Der Zerfall der Coronaviren erfolgt über eine photochemische Reaktion, bei der freie Radikale entstehen. Wenn man also ein Aerosol mit 95 Prozent aktiven Viren einatmet, dann ist erstens die Ansteckungsgefahr sehr hoch, und zum anderen atmet man einen erheblichen Anteil an freien Radikalen ein, was zusätzliche Risiken für Folgeerkrankungen nach sich zieht.

 

Die über die Studie der amerikanischen Forscher gefundenen Werte korrelieren auch sehr gut mit der Zahl der täglichen Neuinfizierten in der zweiten Welle, wie man am Beispiel der Regionen Bayern und Italien sieht:

Abb. 3: Korrelation der täglich während der zweiten Welle neu mit COVID-19 infizierten Personen in Bayern und Italien mit den über UV-Strahlung ermittelten Zerfallsraten von SARS-CoV-2-Viren


Hierfür wurde die Zahl der täglichen Neuinfektionen pro einer Million Einwohner gegen die aus der Halbwertzeit ermittelten Zerfallsraten der mit UVA- und UVB-Licht bestrahlten SARS-CoV-2-Viren aufgetragen.
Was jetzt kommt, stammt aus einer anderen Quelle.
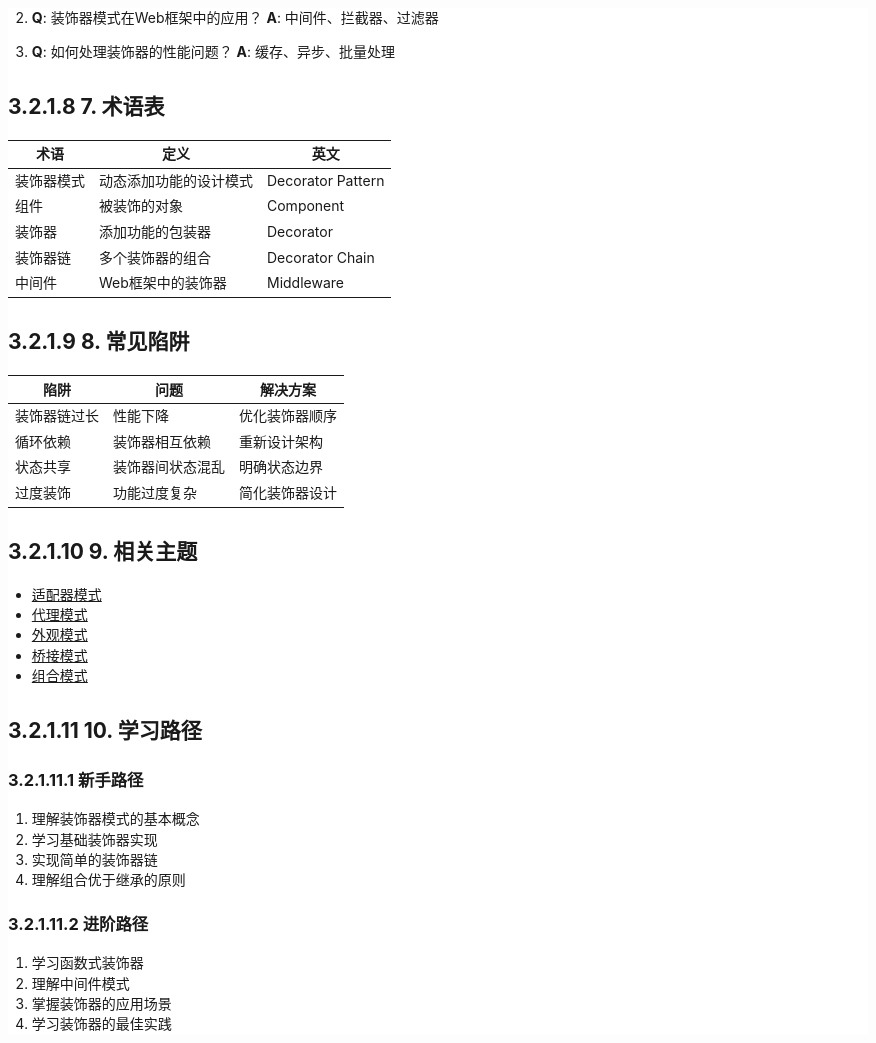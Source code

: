 2. **Q**: 装饰器模式在Web框架中的应用？
   **A**: 中间件、拦截器、过滤器

3. **Q**: 如何处理装饰器的性能问题？
   **A**: 缓存、异步、批量处理

## 3.2.1.8 7. 术语表

| 术语 | 定义 | 英文 |
|------|------|------|
| 装饰器模式 | 动态添加功能的设计模式 | Decorator Pattern |
| 组件 | 被装饰的对象 | Component |
| 装饰器 | 添加功能的包装器 | Decorator |
| 装饰器链 | 多个装饰器的组合 | Decorator Chain |
| 中间件 | Web框架中的装饰器 | Middleware |

## 3.2.1.9 8. 常见陷阱

| 陷阱 | 问题 | 解决方案 |
|------|------|----------|
| 装饰器链过长 | 性能下降 | 优化装饰器顺序 |
| 循环依赖 | 装饰器相互依赖 | 重新设计架构 |
| 状态共享 | 装饰器间状态混乱 | 明确状态边界 |
| 过度装饰 | 功能过度复杂 | 简化装饰器设计 |

## 3.2.1.10 9. 相关主题

- [适配器模式](./01-Adapter-Pattern.md)
- [代理模式](./03-Proxy-Pattern.md)
- [外观模式](./04-Facade-Pattern.md)
- [桥接模式](./05-Bridge-Pattern.md)
- [组合模式](./06-Composite-Pattern.md)

## 3.2.1.11 10. 学习路径

### 3.2.1.11.1 新手路径

1. 理解装饰器模式的基本概念
2. 学习基础装饰器实现
3. 实现简单的装饰器链
4. 理解组合优于继承的原则

### 3.2.1.11.2 进阶路径

1. 学习函数式装饰器
2. 理解中间件模式
3. 掌握装饰器的应用场景
4. 学习装饰器的最佳实践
Diese Korrelation zeigt deutlich, dass die Zahl der Infektionen – wie zu erwarten – mit steigender Lebensdauer des Virus ebenfalls steigt.

Da der UV-Index direkt mit der Zerfallsrate der SARS-CoV-2-Viren korreliert, kann man auch einen sehr guten Zusammenhang zwischen der Anzahl der täglich Infizierten und dem UVI ableiten.

Abb. 4: Korrelation der täglich während der zweiten Welle neu mit COVID-19 infizierten Personen in Bayern und Italien mit den zum Zeitpunkt der Infektion herrschenden UVI-Werten

Dass die UVI-Werte derart gut mit der Anzahl der täglich Infizierten korrelieren, zeigt deutlich, dass das Infektionsgeschehen sich auch sehr stark im Außenbereich abspielt.

Die hohe Zerfallsrate bei UVI-Werten im Bereich von UVI > 4 ist ein deutlicher Nachweis für die sehr geringe Ansteckungsgefahr im Außenbereich im Sommer


Literatur-Referenz:

National Biodefense Analysis and Countermeasures Center, Operated by Battelle National Biodefense Institute for the US Department of Homeland Security Science and Technology Directorate, Frederick, Maryland, USA (Michael Schuit, Shanna Ratnesar-Shumate, Jason Yolitz, Gregory Williams, Wade Weaver, Brian Green, David Miller, Melissa Krause, Katie Beck, Stewart Wood, Brian Holland, Jordan Bohannon, Denise Freeburger, Idris Hooper, Jennifer Biryukov, Louis A. Altamura, Victoria Wahl, Michael Hevey, Paul Dabisch): Airborne SARS-CoV-2 Is Rapidly Inactivated by Simulated Sunlight, The Journal of Infectious Diseases, Volume 222, Issue 4, 15 August 2020.